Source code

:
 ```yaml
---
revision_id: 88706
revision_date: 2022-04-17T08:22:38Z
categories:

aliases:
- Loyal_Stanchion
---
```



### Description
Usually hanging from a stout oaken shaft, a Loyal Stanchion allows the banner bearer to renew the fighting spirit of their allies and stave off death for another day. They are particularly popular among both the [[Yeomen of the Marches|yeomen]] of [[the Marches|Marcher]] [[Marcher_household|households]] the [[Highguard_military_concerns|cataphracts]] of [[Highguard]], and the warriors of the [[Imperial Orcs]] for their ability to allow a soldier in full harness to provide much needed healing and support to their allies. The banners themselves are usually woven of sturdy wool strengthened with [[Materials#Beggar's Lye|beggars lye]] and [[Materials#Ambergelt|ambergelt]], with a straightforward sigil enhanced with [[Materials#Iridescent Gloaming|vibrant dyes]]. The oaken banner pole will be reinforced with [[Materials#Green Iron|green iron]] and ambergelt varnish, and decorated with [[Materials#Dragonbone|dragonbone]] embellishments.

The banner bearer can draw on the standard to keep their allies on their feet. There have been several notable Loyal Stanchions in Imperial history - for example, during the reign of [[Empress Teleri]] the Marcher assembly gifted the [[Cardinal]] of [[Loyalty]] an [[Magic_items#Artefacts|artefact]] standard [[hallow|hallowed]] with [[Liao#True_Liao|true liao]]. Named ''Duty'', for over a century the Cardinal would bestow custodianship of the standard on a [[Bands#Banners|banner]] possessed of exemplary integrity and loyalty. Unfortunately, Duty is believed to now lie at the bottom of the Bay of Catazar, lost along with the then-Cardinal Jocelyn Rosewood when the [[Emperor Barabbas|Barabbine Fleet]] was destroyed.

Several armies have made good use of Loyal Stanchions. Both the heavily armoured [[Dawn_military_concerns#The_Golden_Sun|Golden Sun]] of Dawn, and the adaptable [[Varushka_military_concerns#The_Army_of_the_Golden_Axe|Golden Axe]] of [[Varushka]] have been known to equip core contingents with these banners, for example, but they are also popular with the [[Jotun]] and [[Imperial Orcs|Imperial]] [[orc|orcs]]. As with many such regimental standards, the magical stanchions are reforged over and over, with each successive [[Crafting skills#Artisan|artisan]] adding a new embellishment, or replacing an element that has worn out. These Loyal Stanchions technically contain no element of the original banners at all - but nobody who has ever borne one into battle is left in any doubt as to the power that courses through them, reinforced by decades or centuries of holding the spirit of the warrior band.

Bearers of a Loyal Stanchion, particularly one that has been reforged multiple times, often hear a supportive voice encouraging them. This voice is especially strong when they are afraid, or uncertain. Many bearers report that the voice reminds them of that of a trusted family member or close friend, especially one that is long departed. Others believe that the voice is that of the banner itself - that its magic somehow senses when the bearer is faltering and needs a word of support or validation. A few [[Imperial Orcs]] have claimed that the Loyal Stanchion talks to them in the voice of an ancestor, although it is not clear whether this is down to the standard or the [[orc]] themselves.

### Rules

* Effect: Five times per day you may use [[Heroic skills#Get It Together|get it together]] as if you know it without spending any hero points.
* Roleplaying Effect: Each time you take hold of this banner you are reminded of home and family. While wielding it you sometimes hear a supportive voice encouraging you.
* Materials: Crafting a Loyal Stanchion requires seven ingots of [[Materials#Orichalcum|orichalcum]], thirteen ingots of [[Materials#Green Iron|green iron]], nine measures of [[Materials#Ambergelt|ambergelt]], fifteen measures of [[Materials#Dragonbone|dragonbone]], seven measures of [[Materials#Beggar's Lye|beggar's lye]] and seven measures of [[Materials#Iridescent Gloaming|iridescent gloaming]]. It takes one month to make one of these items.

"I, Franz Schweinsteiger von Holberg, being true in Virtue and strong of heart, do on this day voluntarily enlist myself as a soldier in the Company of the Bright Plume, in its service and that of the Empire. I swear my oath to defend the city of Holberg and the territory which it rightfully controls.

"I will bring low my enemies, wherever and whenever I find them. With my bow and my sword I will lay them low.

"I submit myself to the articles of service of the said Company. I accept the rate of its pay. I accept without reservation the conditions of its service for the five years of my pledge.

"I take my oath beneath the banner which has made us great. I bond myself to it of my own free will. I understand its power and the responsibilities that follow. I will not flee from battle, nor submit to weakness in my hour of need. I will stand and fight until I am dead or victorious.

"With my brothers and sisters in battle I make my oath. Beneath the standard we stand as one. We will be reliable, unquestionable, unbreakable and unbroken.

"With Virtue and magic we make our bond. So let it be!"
·····
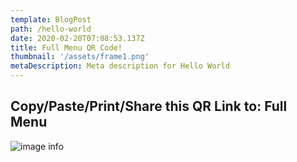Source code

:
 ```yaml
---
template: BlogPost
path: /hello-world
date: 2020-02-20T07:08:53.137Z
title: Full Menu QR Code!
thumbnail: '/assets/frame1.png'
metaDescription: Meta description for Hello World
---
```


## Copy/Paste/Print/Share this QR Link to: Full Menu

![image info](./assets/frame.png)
·····
> Instructions to follow
Every line above that holds the word "Menu" needs to be copied.

> Solution below
title: Full Menu QR Code!
## Copy/Paste/Print/Share this QR Link to: Full Menu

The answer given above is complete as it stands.